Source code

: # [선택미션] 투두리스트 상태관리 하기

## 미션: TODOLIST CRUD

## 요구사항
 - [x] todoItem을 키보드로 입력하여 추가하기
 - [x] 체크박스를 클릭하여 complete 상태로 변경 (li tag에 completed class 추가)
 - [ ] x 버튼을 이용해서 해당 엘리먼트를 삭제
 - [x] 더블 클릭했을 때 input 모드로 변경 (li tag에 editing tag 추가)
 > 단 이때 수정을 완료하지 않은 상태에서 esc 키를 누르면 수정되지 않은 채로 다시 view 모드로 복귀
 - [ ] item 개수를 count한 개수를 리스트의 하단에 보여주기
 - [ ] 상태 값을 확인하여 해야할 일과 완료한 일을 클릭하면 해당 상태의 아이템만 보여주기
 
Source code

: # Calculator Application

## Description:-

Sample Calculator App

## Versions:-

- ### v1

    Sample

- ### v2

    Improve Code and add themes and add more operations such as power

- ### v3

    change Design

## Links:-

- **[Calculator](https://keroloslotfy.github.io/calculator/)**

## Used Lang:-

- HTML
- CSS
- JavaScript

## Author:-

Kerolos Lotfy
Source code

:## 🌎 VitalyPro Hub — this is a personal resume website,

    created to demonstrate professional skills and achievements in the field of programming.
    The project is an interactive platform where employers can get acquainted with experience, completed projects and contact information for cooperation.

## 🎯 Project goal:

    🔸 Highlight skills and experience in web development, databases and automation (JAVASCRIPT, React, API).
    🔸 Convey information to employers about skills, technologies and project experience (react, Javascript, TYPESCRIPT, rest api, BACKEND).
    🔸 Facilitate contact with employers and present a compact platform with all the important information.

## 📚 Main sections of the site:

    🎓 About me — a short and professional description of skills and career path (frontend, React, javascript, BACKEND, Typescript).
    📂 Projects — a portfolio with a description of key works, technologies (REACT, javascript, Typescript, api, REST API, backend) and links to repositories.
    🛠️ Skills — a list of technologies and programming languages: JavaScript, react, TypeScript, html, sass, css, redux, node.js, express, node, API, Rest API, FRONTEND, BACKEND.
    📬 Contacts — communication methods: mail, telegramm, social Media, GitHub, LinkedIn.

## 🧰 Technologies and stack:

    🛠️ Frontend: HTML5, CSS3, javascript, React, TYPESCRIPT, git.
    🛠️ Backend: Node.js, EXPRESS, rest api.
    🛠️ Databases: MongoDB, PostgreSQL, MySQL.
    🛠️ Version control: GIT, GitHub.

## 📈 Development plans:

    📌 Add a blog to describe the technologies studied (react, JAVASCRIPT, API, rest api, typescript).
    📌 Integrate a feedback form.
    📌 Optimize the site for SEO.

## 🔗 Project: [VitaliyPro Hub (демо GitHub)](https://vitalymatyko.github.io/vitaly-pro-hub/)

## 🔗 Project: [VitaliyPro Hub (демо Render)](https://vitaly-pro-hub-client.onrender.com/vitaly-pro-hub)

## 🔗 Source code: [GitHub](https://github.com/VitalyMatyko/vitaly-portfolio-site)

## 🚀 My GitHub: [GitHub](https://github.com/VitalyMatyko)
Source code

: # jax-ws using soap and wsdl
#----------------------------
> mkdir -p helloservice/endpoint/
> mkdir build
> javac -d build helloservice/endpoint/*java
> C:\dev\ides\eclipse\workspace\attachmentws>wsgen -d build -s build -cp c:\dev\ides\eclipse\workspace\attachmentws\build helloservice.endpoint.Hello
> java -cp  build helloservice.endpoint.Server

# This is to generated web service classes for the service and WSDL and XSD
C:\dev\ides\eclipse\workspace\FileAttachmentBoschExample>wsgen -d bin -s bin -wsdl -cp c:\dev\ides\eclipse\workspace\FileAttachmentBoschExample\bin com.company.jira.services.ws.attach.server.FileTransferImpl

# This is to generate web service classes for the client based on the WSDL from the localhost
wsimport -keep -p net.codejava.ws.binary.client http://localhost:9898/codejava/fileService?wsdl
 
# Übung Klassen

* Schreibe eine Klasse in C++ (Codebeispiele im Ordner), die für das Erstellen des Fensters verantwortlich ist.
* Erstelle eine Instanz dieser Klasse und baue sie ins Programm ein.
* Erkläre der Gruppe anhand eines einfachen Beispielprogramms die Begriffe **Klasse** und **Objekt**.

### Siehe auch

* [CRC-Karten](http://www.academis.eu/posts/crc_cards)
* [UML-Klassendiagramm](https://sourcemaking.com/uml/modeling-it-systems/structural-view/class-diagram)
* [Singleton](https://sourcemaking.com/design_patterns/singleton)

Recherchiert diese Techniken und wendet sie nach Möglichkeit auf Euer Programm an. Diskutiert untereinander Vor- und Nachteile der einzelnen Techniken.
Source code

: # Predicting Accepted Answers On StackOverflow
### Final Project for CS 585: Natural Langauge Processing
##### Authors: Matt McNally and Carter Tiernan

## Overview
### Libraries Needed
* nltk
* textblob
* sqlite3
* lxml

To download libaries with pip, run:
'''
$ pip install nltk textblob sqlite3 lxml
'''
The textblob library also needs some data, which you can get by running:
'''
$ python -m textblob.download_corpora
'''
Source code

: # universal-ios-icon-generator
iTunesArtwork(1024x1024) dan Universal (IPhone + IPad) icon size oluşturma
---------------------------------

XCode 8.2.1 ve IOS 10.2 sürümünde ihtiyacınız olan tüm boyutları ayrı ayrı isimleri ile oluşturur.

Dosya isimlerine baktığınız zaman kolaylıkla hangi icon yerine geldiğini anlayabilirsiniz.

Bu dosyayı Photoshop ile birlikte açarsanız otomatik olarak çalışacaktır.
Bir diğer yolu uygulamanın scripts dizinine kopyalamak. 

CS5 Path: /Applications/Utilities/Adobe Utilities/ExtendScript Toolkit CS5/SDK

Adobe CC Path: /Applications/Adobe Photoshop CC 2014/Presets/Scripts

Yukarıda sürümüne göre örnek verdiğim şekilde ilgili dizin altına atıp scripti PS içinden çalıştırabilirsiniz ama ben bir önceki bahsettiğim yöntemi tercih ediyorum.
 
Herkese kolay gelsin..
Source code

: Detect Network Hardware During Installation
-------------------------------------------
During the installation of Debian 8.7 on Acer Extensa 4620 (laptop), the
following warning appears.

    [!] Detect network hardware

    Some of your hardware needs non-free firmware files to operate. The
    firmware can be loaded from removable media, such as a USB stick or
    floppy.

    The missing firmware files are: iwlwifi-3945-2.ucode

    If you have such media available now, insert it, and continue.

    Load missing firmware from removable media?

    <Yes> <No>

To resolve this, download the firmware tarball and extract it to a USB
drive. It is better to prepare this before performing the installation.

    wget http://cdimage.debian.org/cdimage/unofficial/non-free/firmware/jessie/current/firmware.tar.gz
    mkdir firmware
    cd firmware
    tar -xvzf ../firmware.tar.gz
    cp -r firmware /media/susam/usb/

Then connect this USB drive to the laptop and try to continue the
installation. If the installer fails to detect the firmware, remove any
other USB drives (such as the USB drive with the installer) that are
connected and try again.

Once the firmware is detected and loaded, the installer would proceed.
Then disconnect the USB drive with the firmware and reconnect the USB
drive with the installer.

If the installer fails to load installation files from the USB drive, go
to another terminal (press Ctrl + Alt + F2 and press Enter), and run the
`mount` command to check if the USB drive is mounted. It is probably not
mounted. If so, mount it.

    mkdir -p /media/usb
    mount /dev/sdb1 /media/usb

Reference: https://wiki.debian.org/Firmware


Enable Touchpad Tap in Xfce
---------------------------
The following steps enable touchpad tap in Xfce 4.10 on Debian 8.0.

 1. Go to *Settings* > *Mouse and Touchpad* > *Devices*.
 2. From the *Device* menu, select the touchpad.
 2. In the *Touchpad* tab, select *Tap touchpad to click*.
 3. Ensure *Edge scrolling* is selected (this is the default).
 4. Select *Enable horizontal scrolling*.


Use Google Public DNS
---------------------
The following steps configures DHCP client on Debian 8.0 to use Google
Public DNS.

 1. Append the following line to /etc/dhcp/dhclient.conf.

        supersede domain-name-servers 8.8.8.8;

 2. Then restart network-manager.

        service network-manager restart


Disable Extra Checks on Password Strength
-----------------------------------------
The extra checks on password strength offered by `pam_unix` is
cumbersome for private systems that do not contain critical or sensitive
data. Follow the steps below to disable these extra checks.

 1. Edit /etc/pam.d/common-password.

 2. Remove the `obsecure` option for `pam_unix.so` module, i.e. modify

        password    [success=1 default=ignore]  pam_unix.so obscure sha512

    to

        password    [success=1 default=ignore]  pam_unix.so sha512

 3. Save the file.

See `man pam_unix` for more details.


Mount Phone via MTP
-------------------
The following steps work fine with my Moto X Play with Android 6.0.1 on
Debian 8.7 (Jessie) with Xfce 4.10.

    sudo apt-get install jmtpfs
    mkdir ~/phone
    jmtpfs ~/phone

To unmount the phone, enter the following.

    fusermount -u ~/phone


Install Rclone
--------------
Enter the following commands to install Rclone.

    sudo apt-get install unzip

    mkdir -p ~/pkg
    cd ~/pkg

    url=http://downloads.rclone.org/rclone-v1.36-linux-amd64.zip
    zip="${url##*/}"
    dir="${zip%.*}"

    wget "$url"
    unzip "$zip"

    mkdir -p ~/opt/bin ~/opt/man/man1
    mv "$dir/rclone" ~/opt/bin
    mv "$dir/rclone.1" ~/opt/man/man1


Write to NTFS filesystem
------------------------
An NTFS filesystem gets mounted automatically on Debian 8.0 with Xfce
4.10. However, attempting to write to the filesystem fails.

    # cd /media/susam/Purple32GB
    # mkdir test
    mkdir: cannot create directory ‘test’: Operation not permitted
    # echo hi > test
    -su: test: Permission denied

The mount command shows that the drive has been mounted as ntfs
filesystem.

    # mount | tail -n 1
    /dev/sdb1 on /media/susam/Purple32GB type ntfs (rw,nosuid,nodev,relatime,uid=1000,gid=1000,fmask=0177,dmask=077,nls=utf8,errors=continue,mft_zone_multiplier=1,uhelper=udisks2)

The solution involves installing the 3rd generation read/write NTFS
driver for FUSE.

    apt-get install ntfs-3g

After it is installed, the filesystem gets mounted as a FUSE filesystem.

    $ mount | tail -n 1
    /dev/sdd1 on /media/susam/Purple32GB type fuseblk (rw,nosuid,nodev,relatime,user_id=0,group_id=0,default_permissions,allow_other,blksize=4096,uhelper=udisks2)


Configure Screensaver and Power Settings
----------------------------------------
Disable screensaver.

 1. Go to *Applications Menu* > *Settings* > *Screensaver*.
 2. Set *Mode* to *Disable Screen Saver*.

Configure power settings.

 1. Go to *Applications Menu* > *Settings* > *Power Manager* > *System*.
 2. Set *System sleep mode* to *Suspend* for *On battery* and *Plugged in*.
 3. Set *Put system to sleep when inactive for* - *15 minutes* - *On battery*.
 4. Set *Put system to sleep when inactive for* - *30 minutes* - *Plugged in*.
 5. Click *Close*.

(Task statement)
Scan the records above for the string "nosuid", then copy each line where it turns up.

(Result for this exercise)
    /dev/sdb1 on /media/susam/Purple32GB type ntfs (rw,nosuid,nodev,relatime,uid=1000,gid=1000,fmask=0177,dmask=077,nls=utf8,errors=continue,mft_zone_multiplier=1,uhelper=udisks2)
    /dev/sdd1 on /media/susam/Purple32GB type fuseblk (rw,nosuid,nodev,relatime,user_id=0,group_id=0,default_permissions,allow_other,blksize=4096,uhelper=udisks2)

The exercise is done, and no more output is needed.